WORK REQUEST>
Type out the complete listing below word for word, without its pictures.

DATA FOR PROCESSING>
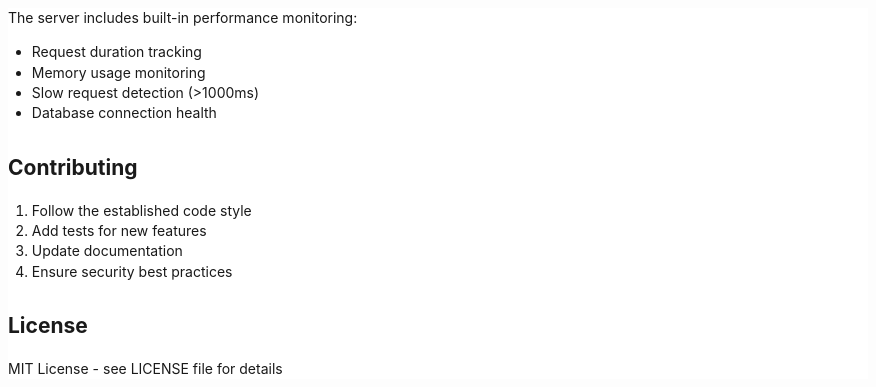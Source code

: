 The server includes built-in performance monitoring:
- Request duration tracking
- Memory usage monitoring
- Slow request detection (>1000ms)
- Database connection health

## Contributing

1. Follow the established code style
2. Add tests for new features
3. Update documentation
4. Ensure security best practices

## License

MIT License - see LICENSE file for details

ANSWER BELOW>
Source code

: The server includes built-in performance monitoring:
- Request duration tracking
- Memory usage monitoring
- Slow request detection (>1000ms)
- Database connection health

## Contributing

1. Follow the established code style
2. Add tests for new features
3. Update documentation
4. Ensure security best practices

## License

MIT License - see LICENSE file for details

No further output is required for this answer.